Его дарование и мастерство легко укладывались в новых востребованиях. То, что певец появился в советском обществе да ещё и в период глухого государственного застоя, только добавляло ему шарма. Эти же обстоятельства отразились и в его репертуаре. Здесь не разглядеть и не угадать социального протеста. Обаятельный, гибкий, изящный баритон впрямую из оперы ничего не отрицает, он лишь соревнуется, афиширует, показывая, как может ярко засветиться традиция в новой для неё ипостаси, хорошо прилаженной к современности. Исполнительская палитра у Магомаева достаточно объёмна и широка для того, чтобы оценивать её как достижение, где истоком являлась опера. В то же время трудно представить его в роли, где ему пришлось бы исполнять отведённую ему партию на всем протяжении спектакля. Фрагмент, какую-то искрящуюся долю – это да. В остальном он не участник. На всю постановку его желания не хватило бы. В этом-то и заключается его независимость от традиции.
Что же касается эстрады, в принципе он не свой и там. И в прежние времена, и уже сейчас исполнение на уровне оперного легко занимало и занимает строгую концертную нишу, порой очень отдалённую от эстрады. Вспомним, как в этой нише блистал сам Шаляпин. В ней поклонники пения высшей пробы встречали Паваротти, здесь выступают Кабалье, Хворостовский и другие исполнители, которые на более мелкие подмостки отсюда не стремятся. А вот такой певец, как Басков, способный отменно показать себя хотя бы в дуэте с той же Кабалье, наоборот, с удовольствием появляется на этой срединной площадке, постоянно возвращаясь к эстраде и, кажется, вовсе не жалуя оперу. Как видим, вариантов освоения разных частей общей магистрали профессионального песенного искусства набирается немало. Новое время внесло тут свои особенности. Ряд певцов, имея оперные данные, отступают от высших рубежей, сознательно перемещаясь на нижние позиции. К ним, например, сам относит себя Боярский, артист кино, лучший исполнитель роли «главного» мушкетёра.

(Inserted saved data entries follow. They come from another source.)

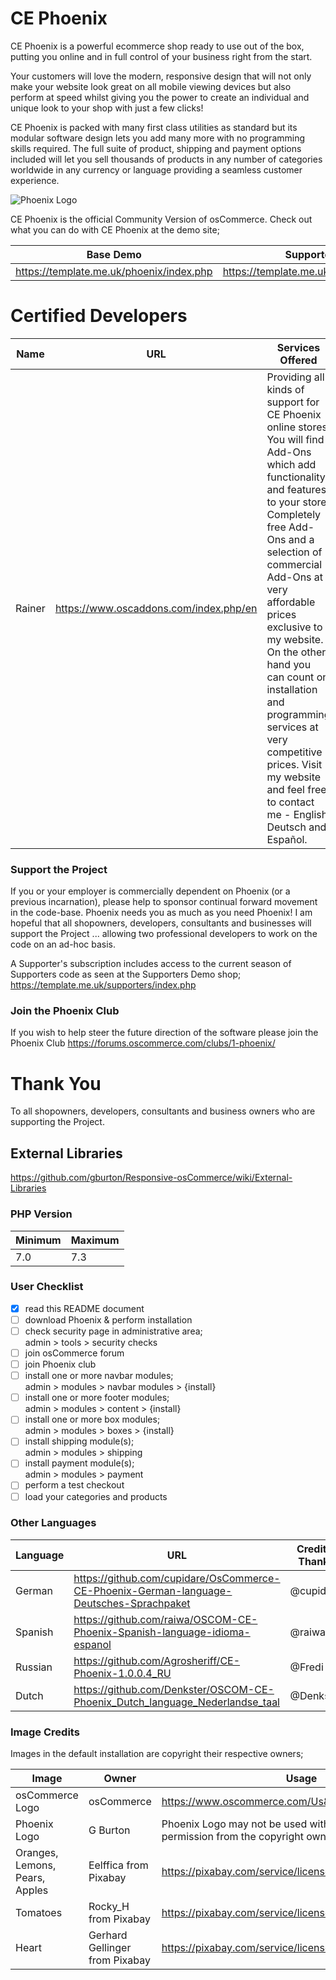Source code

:# CE Phoenix

CE Phoenix is a powerful ecommerce shop ready to use out of the box, putting you online and in full control of your business right from the start.

Your customers will love the modern, responsive design that will not only make your website look great on all mobile viewing devices but also perform at speed whilst giving you the power to create an individual and unique look to your shop with just a few clicks!

CE Phoenix is packed with many first class utilities as standard but its modular software design lets you add many more with no programming skills required. The full suite of product, shipping and payment options included will let you sell thousands of products in any number of categories worldwide in any currency or language providing a seamless customer experience.

![Phoenix Logo](https://raw.githubusercontent.com/gburton/Responsive-osCommerce/master/.github/ce-phoenix.png)

CE Phoenix is the official Community Version of osCommerce.  Check out what you can do with CE Phoenix at the demo site; 

Base Demo | Supporters Demo
------------ | -------------
https://template.me.uk/phoenix/index.php | https://template.me.uk/supporters/index.php

# Certified Developers

Name | URL | Services Offered
------------ | ------------- | ------------- 
Rainer | https://www.oscaddons.com/index.php/en | Providing all kinds of support for CE Phoenix online stores. You will find Add-Ons which add functionality and features to your store.  Completely free Add-Ons and a selection of commercial Add-Ons at very affordable prices exclusive to my website.  On the other hand you can count on installation and programming services at very competitive prices.  Visit my website and feel free to contact me - English, Deutsch and Español.

### Support the Project

If you or your employer is commercially dependent on Phoenix (or a previous incarnation), please help to sponsor continual forward movement in the code-base. Phoenix needs you as much as you need Phoenix! I am hopeful that all shopowners, developers, consultants and businesses will support the Project ... allowing two professional developers to work on the code on an ad-hoc basis. 

A Supporter's subscription includes access to the current season of Supporters code as seen at the Supporters Demo shop; https://template.me.uk/supporters/index.php 

### Join the Phoenix Club

If you wish to help steer the future direction of the software please join the Phoenix Club
https://forums.oscommerce.com/clubs/1-phoenix/

# Thank You

To all shopowners, developers, consultants and business owners who are supporting the Project.

## External Libraries

https://github.com/gburton/Responsive-osCommerce/wiki/External-Libraries

### PHP Version

Minimum | Maximum
------------ | -------------
7.0 | 7.3

### User Checklist

- [x] read this README document
- [ ] download Phoenix & perform installation
- [ ] check security page in administrative area;  
      admin > tools > security checks
- [ ] join osCommerce forum
- [ ] join Phoenix club
- [ ] install one or more navbar modules;  
      admin > modules > navbar modules > {install}
- [ ] install one or more footer modules;  
      admin > modules > content > {install}
- [ ] install one or more box modules;  
      admin > modules > boxes > {install}
- [ ] install shipping module(s);  
      admin > modules > shipping
- [ ] install payment module(s);  
      admin > modules > payment
- [ ] perform a test checkout
- [ ] load your categories and products

### Other Languages

Language | URL | Credit & Thanks
------------ | ------------- | -------------
German | https://github.com/cupidare/OsCommerce-CE-Phoenix-German-language-Deutsches-Sprachpaket | @cupidare
Spanish | https://github.com/raiwa/OSCOM-CE-Phoenix-Spanish-language-idioma-espanol | @raiwa
Russian | https://github.com/Agrosheriff/CE-Phoenix-1.0.0.4_RU | @Fredi
Dutch | https://github.com/Denkster/OSCOM-CE-Phoenix_Dutch_language_Nederlandse_taal | @Denkster

### Image Credits

Images in the default installation are copyright their respective owners;

Image | Owner | Usage
------------ | ------------- | -------------
osCommerce Logo | osCommerce | https://www.oscommerce.com/Us&Legal#TrademarkPolicy
Phoenix Logo | G Burton | Phoenix Logo may not be used without prior written permission from the copyright owner.
Oranges, Lemons, Pears, Apples | Eelffica from Pixabay | https://pixabay.com/service/license/
Tomatoes | Rocky_H from Pixabay | https://pixabay.com/service/license/
Heart | Gerhard Gellinger from Pixabay | https://pixabay.com/service/license/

Когда совсем ещё молодым Муслим легко переключался с «Королевы бензоколонки» на партию Фигаро, находясь вне оперного театра, то восторг, который вызывало у публики это представление, мог указывать только на то, в какой огромной отстранённости находились в тогдашней советской стране отдельные сферы культуры пения. Только спустя многие годы обществу суждено было понять, в какие дебри омертвелой, глухой креативности уводило это жёсткое разъединение.
Как это часто случается, сам исполнитель мог не знать собственного предназначения. При внимательном обзоре его репертуара такой оборот хорошо заметен. Часто им исполняемые «Ах, эта свадьба», «Светит незнакомая звезда» и другие мелодии, хотя и нравились многим, но, по прошествии времени, краски в них померкли, потускнели, бравадность и лиричность как бы перечёркивают здесь одна другую, оставляя после себя ровную остылую пустоту, подчёркивающую общую унылость объятой прошлым общественной жизни.
Уход любимца, названного Орфеем, сегодня воспринимается с особой болью, поскольку на этот раз его имя было поставлено на вид рядом с именем Высоцкого. Уму непостижимо, как можно было целые десятки лет не найти в двух этих величинах хотя бы повода к их соизмерению. Разумеется, попытки заняться этим на скорую руку не вскрыли ничего примечательного. Дело ограничилось досужим сопоставлением двух судеб. Мол, и Высоцкий, и Магомаев, будучи ограничены в концертной деятельности, даже не пробовали вырваться и убежать в зарубежье; у обоих интересы за пределами своей страны возникали как бы через их жён; оба – запредельного исполнительского уровня и потому стоили друг друга. Прозвучало даже такое, что они и как личности одинаковы и даже чуть ли не сподвижники, работавшие в связке, не существовавшие один без другого. Ну, это, будем говорить, особое мнение. Главное, в чём они оказались схожими как представители свежей, демократической волны в культурном процессе, пожалуй, состоит в том, что их исторгло и не медля вознесло ввысь болевшее, утомлённое, обезмысленное общество, не умевшее назначить истинную цену ничему – ни хорошему, ни плохому. Их заслуженное признавание в данном случае не могло быть иным, кроме как в первую очередь со стороны масс, а не правительства. Последнее только всему мешало. И то, чему оно мешало более всего, оказалось центровым для обоих. Исследователям их мощи, которою они воздействовали на умы и сердца людей, ещё только предстоит сказать тут своё веское слово.